The political choices behind 'hard figures'
Vidi laureate Daniel Mügge is researching why government authorities prefer certain economic measurement formulas to others
Ostensibly, a simple glance at key figures on inflation and unemployment would seem an easy way to see how a country is faring. But what do such figures really tell us, and how are they derived? Politicologist Daniel Mügge received a Vidi grant for his research into the political choices behind the figures.
Key figures on areas such as inflation and unemployment appear very truthful and objective, says Mügge, but fundamentally they are not. After all, the way in which such figures are derived is decided by the people who compile them and determine the underlying mathematical formulas.
Political prices
'The Gross National Product (GNP) is a good example. What do you choose to include in that calculation and what do you choose to leave out? The calculation doesn't factor in unpaid work such as housework or informal care, for example, whereas these activities certainly involve an undertaking that generates a product. And what do you do with the public sector, with activities such as government services and education? Prices in education, such as the tuition fees a student pays, are currently determined by politics, so you can't use them to calculate education’s contribution to the GNP. Instead, that price has been fixed at the cost of education. This calculation can lead to a massive overestimation (for example, because the overhead costs are sky high) or, conversely, to an underestimate. Some years ago, the UK decided to adjust the equation it uses to value public services – causing a prompt drop in the GNP on paper.’

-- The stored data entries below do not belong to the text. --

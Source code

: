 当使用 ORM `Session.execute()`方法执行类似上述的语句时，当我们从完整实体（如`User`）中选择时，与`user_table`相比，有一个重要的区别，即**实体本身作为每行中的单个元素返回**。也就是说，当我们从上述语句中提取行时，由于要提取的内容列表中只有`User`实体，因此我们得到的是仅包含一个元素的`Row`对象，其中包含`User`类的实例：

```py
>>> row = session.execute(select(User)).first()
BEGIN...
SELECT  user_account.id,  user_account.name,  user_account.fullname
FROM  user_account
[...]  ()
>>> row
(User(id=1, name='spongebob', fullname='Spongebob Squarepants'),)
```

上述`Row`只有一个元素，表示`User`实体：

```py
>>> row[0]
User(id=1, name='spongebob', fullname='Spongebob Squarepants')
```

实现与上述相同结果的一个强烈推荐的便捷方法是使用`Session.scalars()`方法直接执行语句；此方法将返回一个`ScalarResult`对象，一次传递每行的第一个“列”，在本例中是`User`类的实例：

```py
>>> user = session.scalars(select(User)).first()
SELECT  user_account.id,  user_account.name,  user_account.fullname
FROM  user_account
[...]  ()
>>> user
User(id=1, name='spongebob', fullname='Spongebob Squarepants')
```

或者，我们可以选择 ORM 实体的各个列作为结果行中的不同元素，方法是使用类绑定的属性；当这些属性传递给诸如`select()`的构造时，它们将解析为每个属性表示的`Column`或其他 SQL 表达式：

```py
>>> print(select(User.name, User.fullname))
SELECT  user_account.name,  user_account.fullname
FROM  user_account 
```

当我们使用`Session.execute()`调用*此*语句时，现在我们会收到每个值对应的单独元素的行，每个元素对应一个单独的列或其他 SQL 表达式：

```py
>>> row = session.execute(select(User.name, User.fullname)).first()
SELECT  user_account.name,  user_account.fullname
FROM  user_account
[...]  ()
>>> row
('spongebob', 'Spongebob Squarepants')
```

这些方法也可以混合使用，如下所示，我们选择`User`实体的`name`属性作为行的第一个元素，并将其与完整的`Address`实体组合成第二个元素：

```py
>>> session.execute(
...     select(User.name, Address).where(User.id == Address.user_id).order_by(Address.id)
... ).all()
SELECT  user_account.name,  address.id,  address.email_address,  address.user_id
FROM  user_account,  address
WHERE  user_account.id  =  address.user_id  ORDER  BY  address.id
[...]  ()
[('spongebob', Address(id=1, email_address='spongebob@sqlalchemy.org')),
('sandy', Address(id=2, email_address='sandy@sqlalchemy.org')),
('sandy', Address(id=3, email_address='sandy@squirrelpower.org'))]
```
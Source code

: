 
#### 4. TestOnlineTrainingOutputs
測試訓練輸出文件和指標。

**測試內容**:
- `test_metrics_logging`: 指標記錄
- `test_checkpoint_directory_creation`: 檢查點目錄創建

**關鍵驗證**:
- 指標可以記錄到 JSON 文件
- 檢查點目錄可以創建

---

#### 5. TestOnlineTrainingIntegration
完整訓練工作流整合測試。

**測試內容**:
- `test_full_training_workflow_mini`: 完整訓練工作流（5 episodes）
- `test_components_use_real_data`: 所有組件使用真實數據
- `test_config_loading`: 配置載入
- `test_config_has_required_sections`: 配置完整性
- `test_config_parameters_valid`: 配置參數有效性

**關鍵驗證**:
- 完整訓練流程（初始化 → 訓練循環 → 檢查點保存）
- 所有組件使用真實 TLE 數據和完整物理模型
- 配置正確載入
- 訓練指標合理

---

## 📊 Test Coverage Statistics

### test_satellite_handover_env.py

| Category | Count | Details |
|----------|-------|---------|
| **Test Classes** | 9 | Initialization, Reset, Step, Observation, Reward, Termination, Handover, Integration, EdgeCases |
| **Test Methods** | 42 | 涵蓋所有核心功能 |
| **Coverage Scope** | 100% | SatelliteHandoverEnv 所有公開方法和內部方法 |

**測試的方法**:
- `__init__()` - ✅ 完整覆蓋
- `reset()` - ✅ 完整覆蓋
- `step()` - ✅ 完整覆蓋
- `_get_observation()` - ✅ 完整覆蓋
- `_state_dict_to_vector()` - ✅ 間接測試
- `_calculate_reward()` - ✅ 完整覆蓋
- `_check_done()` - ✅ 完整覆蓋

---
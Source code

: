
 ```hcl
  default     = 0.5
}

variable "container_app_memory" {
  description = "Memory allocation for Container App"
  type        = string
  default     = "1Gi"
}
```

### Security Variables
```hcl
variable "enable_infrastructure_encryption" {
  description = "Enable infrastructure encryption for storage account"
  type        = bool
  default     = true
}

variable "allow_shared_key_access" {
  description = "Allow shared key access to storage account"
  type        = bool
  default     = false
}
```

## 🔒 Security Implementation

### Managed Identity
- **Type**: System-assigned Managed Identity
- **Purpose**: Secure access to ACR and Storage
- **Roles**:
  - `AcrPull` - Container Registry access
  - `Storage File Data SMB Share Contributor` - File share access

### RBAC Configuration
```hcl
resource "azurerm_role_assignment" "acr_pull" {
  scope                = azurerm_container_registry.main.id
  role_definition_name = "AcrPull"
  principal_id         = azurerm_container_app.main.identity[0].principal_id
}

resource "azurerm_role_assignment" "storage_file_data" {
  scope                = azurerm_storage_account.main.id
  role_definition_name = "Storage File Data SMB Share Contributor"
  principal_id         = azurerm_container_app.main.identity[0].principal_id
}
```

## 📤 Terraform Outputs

Military production as revenue or cost?
There are many more examples. In the US budget, military production is
counted as production, while in European countries it is a government
expenditure – in other words, a cost. Another example: a country's informal
economy is often not included in the calculation – in the Netherlands this
accounts for 10% of the total economy, but in developing countries its can
easily be as much as 40%. ‘So if you ask the question, “How big is the Nigerian
economy?” and you don't count the informal economy, the result will be a very
low figure – and it's debatable whether that's justified.’
Closer to home, there is the method used to calculate the Dutch figure for
inflation. Traditionally, this has been based on the price calculation of a
shopping trolley filled with a number of standard products. The price of
property is therefore not included. ‘Had we included it, we would have seen the
property bubble coming much earlier than we did, because our inflation figures
would have been considerably higher. But what actually happened is that we were
saying, to put it bluntly, “well, the price of apples and bread hasn’t changed,
so everything must be fine”.’
Political motives
What difference does it make, having all these various calculations? ‘They
have policy implications – governments make plans and design interventions based
on these figures. That's why I am keen to study how and why certain choices are
made to calculate figures in a particular way.’
To do this, the first subproject in Mügge’s study compares four countries:
Germany, Great Britain, France and the United States. Focusing on four economic
key figures (economic growth, inflation, unemployment, budget deficit), he is
examining what is and is not included in the calculation of that figure. The
next step will be to find out how these figures were derived and which players
influence(d) the underlying formulas.
The second subproject, being carried out by a doctoral student, focuses on the
top-down approach applied by the Organisation for Economic Cooperation and
Development (OECD) and the European Union. ‘They want to make data from
countries comparable. This raises questions such as: What exactly is the
motivation for doing this? Which standard do they choose to apply? And what are
the consequences for various countries if this standard is chosen?’
Painting a rosy picture
In the third and last subproject, Mügge is using the findings of the first
subproject to test hypotheses that operate across the breadth of the OECD. For
instance, is it really true that the power of a trade union influences how the
unemployment figure is calculated? If countries have a huge military or
financial sector, are they more likely to paint an overly rosy picture of their
wealth? And how great is the influence of producers and service providers
themselves on these figures?
Mügge is chiefly interested in using his research to expose the political nature
of so-called ‘hard figures’ – not only for the general public, but also for
policymakers and his fellow academics. ‘I wouldn't go as far as to say it's all
a lie, but I do want to make it clear that these figures are based on political
choices – that they are the result of a socio-political negotiation process. We
must not lose sight of that political component if we are going to draw such
far-reaching conclusions as we currently do.’